[Exercise inputs Boundary: Start]
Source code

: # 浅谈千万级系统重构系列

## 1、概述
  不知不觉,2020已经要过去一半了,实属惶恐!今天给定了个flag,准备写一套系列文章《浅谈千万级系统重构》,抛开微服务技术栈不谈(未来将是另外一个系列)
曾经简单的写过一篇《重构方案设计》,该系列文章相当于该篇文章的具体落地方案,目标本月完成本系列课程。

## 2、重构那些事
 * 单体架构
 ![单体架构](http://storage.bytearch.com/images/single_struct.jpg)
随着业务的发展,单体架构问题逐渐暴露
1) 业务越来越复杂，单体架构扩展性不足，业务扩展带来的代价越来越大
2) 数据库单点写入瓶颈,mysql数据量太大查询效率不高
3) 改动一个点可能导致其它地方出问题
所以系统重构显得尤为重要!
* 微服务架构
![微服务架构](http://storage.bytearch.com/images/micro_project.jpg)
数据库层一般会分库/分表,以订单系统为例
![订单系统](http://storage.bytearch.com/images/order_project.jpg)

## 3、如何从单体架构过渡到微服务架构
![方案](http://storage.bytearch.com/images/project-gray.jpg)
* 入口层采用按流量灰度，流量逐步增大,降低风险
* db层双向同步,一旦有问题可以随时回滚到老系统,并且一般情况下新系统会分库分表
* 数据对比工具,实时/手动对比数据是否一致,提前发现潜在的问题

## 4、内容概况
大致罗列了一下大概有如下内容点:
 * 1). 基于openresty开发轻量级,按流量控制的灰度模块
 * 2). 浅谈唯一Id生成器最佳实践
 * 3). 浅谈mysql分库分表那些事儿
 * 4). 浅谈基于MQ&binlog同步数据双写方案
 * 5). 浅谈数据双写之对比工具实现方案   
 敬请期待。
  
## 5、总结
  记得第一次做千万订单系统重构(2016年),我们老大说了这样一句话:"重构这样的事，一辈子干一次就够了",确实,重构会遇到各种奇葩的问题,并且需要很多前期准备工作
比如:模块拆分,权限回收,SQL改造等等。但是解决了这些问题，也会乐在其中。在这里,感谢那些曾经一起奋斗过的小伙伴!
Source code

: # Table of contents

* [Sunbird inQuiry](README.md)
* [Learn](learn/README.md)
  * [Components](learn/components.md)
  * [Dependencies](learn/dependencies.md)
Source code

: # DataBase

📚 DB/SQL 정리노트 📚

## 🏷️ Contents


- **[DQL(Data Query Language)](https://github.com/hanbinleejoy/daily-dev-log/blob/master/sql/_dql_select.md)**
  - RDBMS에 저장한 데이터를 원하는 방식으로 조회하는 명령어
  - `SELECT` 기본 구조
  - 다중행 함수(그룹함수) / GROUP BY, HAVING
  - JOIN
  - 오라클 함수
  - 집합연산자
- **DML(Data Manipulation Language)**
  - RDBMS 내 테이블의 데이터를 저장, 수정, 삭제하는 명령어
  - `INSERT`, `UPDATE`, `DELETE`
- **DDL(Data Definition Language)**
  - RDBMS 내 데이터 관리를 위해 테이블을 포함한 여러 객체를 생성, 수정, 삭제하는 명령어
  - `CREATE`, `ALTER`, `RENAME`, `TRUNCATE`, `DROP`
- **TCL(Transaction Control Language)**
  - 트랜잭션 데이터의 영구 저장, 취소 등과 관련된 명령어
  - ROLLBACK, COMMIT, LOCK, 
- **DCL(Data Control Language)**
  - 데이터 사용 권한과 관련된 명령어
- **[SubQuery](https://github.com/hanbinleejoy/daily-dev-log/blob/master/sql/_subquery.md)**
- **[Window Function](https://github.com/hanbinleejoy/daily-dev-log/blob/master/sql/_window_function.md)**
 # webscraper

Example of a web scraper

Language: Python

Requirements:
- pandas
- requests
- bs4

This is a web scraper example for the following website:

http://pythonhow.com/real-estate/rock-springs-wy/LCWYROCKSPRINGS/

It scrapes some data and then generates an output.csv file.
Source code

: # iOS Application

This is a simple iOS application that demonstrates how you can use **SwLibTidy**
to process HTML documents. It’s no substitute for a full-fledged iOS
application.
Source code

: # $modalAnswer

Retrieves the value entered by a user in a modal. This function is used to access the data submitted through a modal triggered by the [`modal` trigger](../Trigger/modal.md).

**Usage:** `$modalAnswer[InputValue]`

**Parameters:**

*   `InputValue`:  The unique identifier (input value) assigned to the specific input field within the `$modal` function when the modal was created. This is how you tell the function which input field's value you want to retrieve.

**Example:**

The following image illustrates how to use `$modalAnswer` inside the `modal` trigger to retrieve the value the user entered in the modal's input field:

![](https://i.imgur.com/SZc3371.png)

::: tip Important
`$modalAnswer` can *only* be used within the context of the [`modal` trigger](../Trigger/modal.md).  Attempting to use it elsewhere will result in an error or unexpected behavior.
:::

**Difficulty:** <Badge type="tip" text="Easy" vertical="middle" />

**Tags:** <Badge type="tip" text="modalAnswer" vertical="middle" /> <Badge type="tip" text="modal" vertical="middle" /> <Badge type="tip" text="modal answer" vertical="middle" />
[Exercise inputs Boundary: End]
-- Description of the task --
Return exactly the line that contains "This is a simple" and every line after it, through the last line of the records.

-- Reply to the task --
This is a simple iOS application that demonstrates how you can use **SwLibTidy**
to process HTML documents. It’s no substitute for a full-fledged iOS
application.
Source code

: # $modalAnswer

Retrieves the value entered by a user in a modal. This function is used to access the data submitted through a modal triggered by the [`modal` trigger](../Trigger/modal.md).

**Usage:** `$modalAnswer[InputValue]`

**Parameters:**

*   `InputValue`:  The unique identifier (input value) assigned to the specific input field within the `$modal` function when the modal was created. This is how you tell the function which input field's value you want to retrieve.

**Example:**

The following image illustrates how to use `$modalAnswer` inside the `modal` trigger to retrieve the value the user entered in the modal's input field:

![](https://i.imgur.com/SZc3371.png)

::: tip Important
`$modalAnswer` can *only* be used within the context of the [`modal` trigger](../Trigger/modal.md).  Attempting to use it elsewhere will result in an error or unexpected behavior.
:::

**Difficulty:** <Badge type="tip" text="Easy" vertical="middle" />

**Tags:** <Badge type="tip" text="modalAnswer" vertical="middle" /> <Badge type="tip" text="modal" vertical="middle" /> <Badge type="tip" text="modal answer" vertical="middle" />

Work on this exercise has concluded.